For a time, as a young boy, Lee Sharpe was my idol. He was fast, strong and full of youthful exuberance. I had the footballing equivalent of a crush on Sharpe, but it was only when a seventeen year old, floppy-haired Ryan Giggs burst onto the scene that I found true love.
Giggs was a revelation. He made everything seem possible. He was the player every United fan wanted to be in every playground and on every playing field and every street throughout the land. He was the name that rolled off the tongue when young boys like me were asked who their favourite footballer was. Just the mere mention of his shirt number when the teams were announced at Old Trafford was enough to send shivers down the spine. Twenty three years on, when he emerged from the Old Trafford tunnel as interim manager of the only club he’s ever truly known, those same shivers tingled once again.
Giggs has torn team after team apart during that time. Over the years, he has inevitably had to tweak his game to suit his years, a feat he succeeded in with incredible aplomb.
Yet it was that young, slight, slaloming snip of a teenager that remains one of the most enduring, exhilarating footballing sights in living memory. Manchester United fans have been blessed with some staggeringly talented players during the intervening years since the Welshman made his debut, but none had the ability to get the heart racing like him, except, perhaps, Cristiano Ronaldo in his pomp.
There are so many performances, so many goals, so many assists, so many memories but, of course, that goal in the 1998/99 FA Cup semi-final replay, against Arsenal, remains the stand-out moment in Ryan Giggs’ illustrious playing career. This is not only because the run and goal itself was a thing of outstanding beauty and technique; a few glorious moments of sheer, unadulterated footballing fantasy. It was also the absolute epitome of what made Giggs great; the perfect goal for him to score because it summed up everything that had made us fans fall in love with him from the beginning. Fearlessness; pace; balletic movement; and shoulder-dropping, defender-bamboozling brilliance. The ability to leave the opposition spinning dizzily in dismay and draw gasps of wonder from the crowd. In short, the very qualities that had led to comparisons with Manchester United’s most timeless legend: George Best.
Some people come to love football in later life, appreciating it for the teamwork, tactics and, indeed, beauty.
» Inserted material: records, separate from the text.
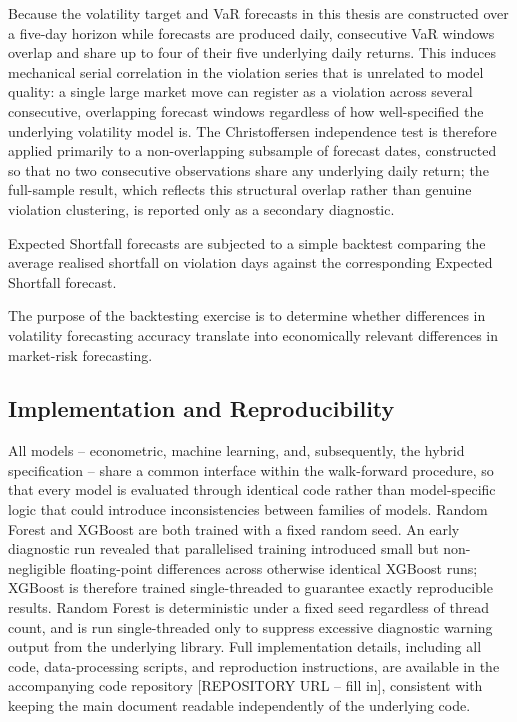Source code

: \documentclass[12pt,a4paper]{article}
\begin{document}
Because the volatility target and VaR forecasts in this thesis are constructed over a five-day
horizon while forecasts are produced daily, consecutive VaR windows overlap and share up to four of
their five underlying daily returns. This induces mechanical serial correlation in the violation
series that is unrelated to model quality: a single large market move can register as a violation
across several consecutive, overlapping forecast windows regardless of how well-specified the
underlying volatility model is. The Christoffersen independence test is therefore applied primarily
to a non-overlapping subsample of forecast dates, constructed so that no two consecutive observations
share any underlying daily return; the full-sample result, which reflects this structural overlap
rather than genuine violation clustering, is reported only as a secondary diagnostic.

Expected Shortfall forecasts are subjected to a simple backtest comparing the average realised
shortfall on violation days against the corresponding Expected Shortfall forecast.

The purpose of the backtesting exercise is to determine whether differences in volatility forecasting
accuracy translate into economically relevant differences in market-risk forecasting.

\subsection{Implementation and Reproducibility}
All models -- econometric, machine learning, and, subsequently, the hybrid specification -- share a
common interface within the walk-forward procedure, so that every model is evaluated through
identical code rather than model-specific logic that could introduce inconsistencies between
families of models. Random Forest and XGBoost are both trained with a fixed random seed. An early
diagnostic run revealed that parallelised training introduced small but non-negligible
floating-point differences across otherwise identical XGBoost runs; XGBoost is therefore trained
single-threaded to guarantee exactly reproducible results. Random Forest is deterministic under a
fixed seed regardless of thread count, and is run single-threaded only to suppress excessive
diagnostic warning output from the underlying library. Full implementation details, including all
code, data-processing scripts, and reproduction instructions, are available in the accompanying
code repository [REPOSITORY URL -- fill in], consistent with keeping the main document readable
independently of the underlying code.
\end{document}
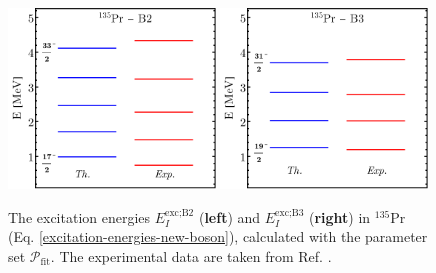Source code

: \begin{figure}[b] %
    \centering
    \includegraphics[width=0.49\textwidth]{Chapters/Figures/135Pr-New-Boson-Band2-Energies.pdf}
    \includegraphics[width=0.49\textwidth]{Chapters/Figures/135Pr-New-Boson-Band3-Energies.pdf}
    \caption{The excitation energies $E_I^\text{exc;B2}$ (\textbf{left}) and $E_I^\text{exc;B3}$ (\textbf{right}) in $^{135}$Pr (Eq. \ref{excitation-energies-new-boson}), calculated with the parameter set $\mathcal{P}_\text{fit}$. The experimental data are taken from Ref. \cite{sensharma2019two}.}
    \label{135pr-new-boson-band23}
\end{figure}

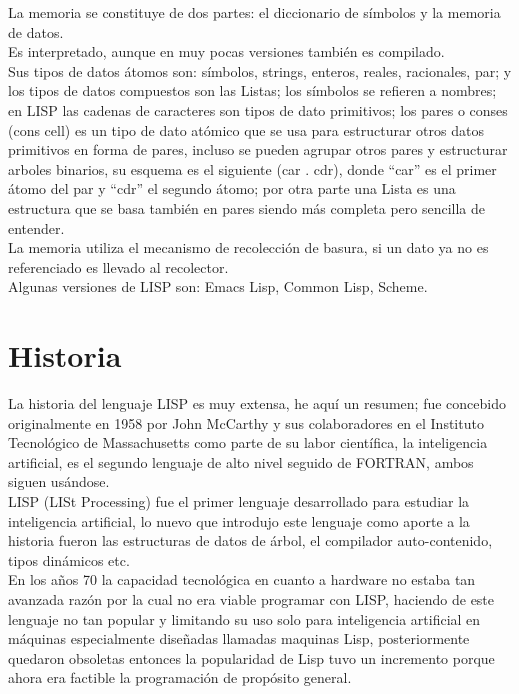 \documentclass[11pt]{article} %
\begin{document}
La memoria se constituye de dos partes: el diccionario de símbolos y la memoria de datos. \\
Es interpretado, aunque en muy pocas versiones también es compilado.\\
Sus tipos de datos átomos son: símbolos,  strings, enteros, reales, racionales, par; y los tipos de
datos compuestos son las Listas; los símbolos se refieren a nombres; en LISP las cadenas de
caracteres son tipos de dato primitivos; los pares o conses (cons cell) es un tipo de dato
atómico que se usa para estructurar otros datos primitivos en forma de pares, incluso se 
pueden agrupar otros pares y estructurar arboles binarios, su esquema es el siguiente 
(car . cdr), donde “car” es el primer átomo del par y “cdr” el segundo átomo; por otra parte una 
Lista es una estructura que se basa también en pares siendo más completa pero sencilla de entender. \\

La memoria utiliza el mecanismo de recolección de basura, si un dato ya no es referenciado es
llevado al recolector. \\
Algunas versiones de LISP son: Emacs Lisp, Common Lisp, Scheme.\\



\section{Historia}
La historia del lenguaje LISP es muy extensa, he aquí un resumen; fue concebido originalmente en 1958 por  
John McCarthy y sus colaboradores en el Instituto Tecnológico de Massachusetts como parte de su labor científica, 
la inteligencia artificial, es el segundo lenguaje de alto nivel seguido de FORTRAN, ambos siguen usándose. \\

LISP (LISt Processing) fue el primer lenguaje desarrollado para estudiar la inteligencia
artificial, lo nuevo que introdujo este lenguaje como aporte a la historia fueron las estructuras
de datos de árbol, el compilador auto-contenido, tipos dinámicos etc.\\



En los años 70 la capacidad tecnológica en cuanto a hardware no estaba tan avanzada razón
por la cual no era viable programar con LISP, haciendo de este lenguaje no tan popular y 
limitando su uso solo para inteligencia artificial en máquinas especialmente diseñadas
llamadas maquinas Lisp, posteriormente quedaron obsoletas entonces la popularidad de Lisp tuvo
un incremento porque ahora era factible la programación de  propósito general. \\
\end{document}
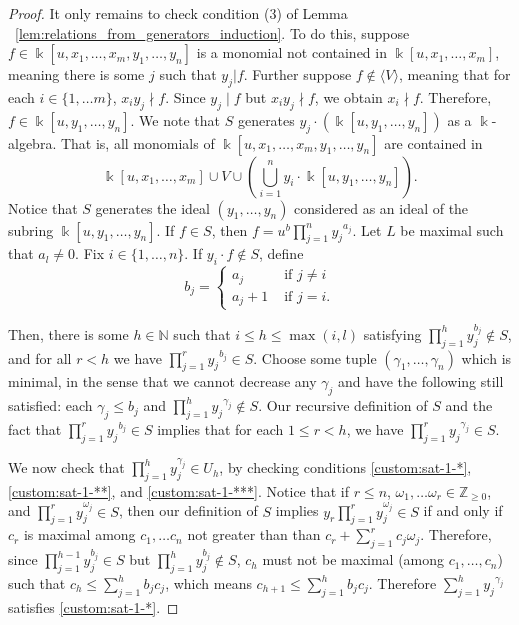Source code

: \documentclass{amsart}
\theoremstyle{plain}
\theoremstyle{definition}
\theoremstyle{remark}
\numberwithin{equation}{section}
\newcommand\BN{{\mathbb N}}
\newcommand\Bk{{\Bbbk}}
\newcommand{\halfcan}{L}
\begin{document}
\begin{proof}
It only remains to check condition (3) of Lemma ~\ref{lem:relations_from_generators_induction}. To do this, suppose $f\in \Bk[u, x_1, \ldots, x_m, y_1, \ldots, y_n]$ is a monomial not contained in $\Bk[u, x_1, \ldots, x_m]$, meaning there is some $j$ such that $y_j|f$.  Further suppose $f\not\in \langle V \rangle$, meaning that for each $i\in \{1, \ldots m\}$, $x_iy_j \nmid f$. Since $y_j \mid f$ but $x_iy_j \nmid f$, we obtain $x_i\nmid f$.  Therefore, $f\in \Bk[u, y_1, \ldots, y_n]$.  We note that $S$ generates $y_j \cdot (\Bk[u,y_1, \ldots, y_n])$ as a $\Bk$-algebra.  That is, all monomials of $\Bk[u, x_1, \ldots, x_m, y_1, \ldots, y_n]$ are contained in
\[
	\Bk[u, x_1, \ldots, x_m] \cup V \cup \left(\bigcup_{i=1}^n y_i \cdot \Bk[u, y_1, \ldots, y_n]\right). 
\]
Notice that $S$ generates the ideal $(y_1, \ldots, y_n)$ considered as an ideal of the subring $\Bk[u, y_1, \ldots, y_n]$.  If $f\in S$, then $f=u^b \prod_{j=1}^n {y_j}^{a_j}$. Let $\halfcan$ be maximal such that $a_l\ne 0$.
Fix $i \in \{1, \ldots, n\}$. If $y_i \cdot f \notin S$, define
\[
b_j = \begin{cases}
	a_j &\text{ if } j \neq i\\
	a_j + 1 &\text{ if } j=i.
\end{cases}
\]

\noindent
Then, there is some $h \in \BN$ such that $i \le h \le \max(i, l)$ satisfying $\prod_{j = 1}^h y_j^{b_j}\not\in S$, 
and for all $r<h$ we have $\prod_{j=1}^r {y_j}^{b_j}\in S$.  
Choose some tuple $(\gamma_1, \ldots, \gamma_n)$ which is minimal, in the sense that we cannot decrease any $\gamma_j$ 
and have the following still satisfied: each $\gamma_j\le b_j$ 
and $\prod_{j=1}^h {y_j}^{\gamma_j}\not\in S.$ Our recursive definition of 
$S$ and the fact that $\prod_{j=1}^r {y_j}^{b_j}\in S$ implies that for each $1\le r< h$, we have $\prod_{j=1}^r {y_j}^{\gamma_j}\in S$.

We now check that $\prod_{j=1}^h y_j^{\gamma_j}\in U_{h}$, by checking conditions \ref{custom:sat-1-*}, \ref{custom:sat-1-**}, and \ref{custom:sat-1-***}.  
Notice that if $r\le n$, $\omega_1, \ldots \omega_r\in \mathbb{Z}_{\ge 0}$, and $\prod_{j=1}^r y_j^{\omega_j}\in S$, then our definition of $S$ implies $y_r\prod_{j=1}^r y_j^{\omega_j}\in S$ if and only if $c_r$ is maximal among $c_1, \ldots c_n$ not greater than than $c_r + \sum_{j=1}^r c_j \omega_j$.
Therefore, since $\prod_{j=1}^{h-1} y_j^{b_j}\in S$ but $\prod_{j=1}^h y_j^{b_j}\not\in S$, $c_h$ must not be maximal (among $c_1, \ldots, c_n$) such that $c_h \le \sum_{j=1}^h b_jc_j$, which means $c_{h+1}\le \sum_{j=1}^h b_jc_j$.  Therefore $\sum_{j=1}^h {y_j}^{\gamma_j}$ satisfies \ref{custom:sat-1-*}.  


\end{proof}
\end{document}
Yet it is as a child, when your life is stretched out before you and anything still seems possible, when you witness a player bring, not just football, but poetry, art and music to life out on the lush, green turf; who makes your heart sing and your soul soar and your imagination run wild, so that football seeps into your sinews and begins to coarse through your veins; when you realise you are addicted to this maddening, life-affirming, at times infuriating but still beautiful game.
For me, that player was Ryan Giggs.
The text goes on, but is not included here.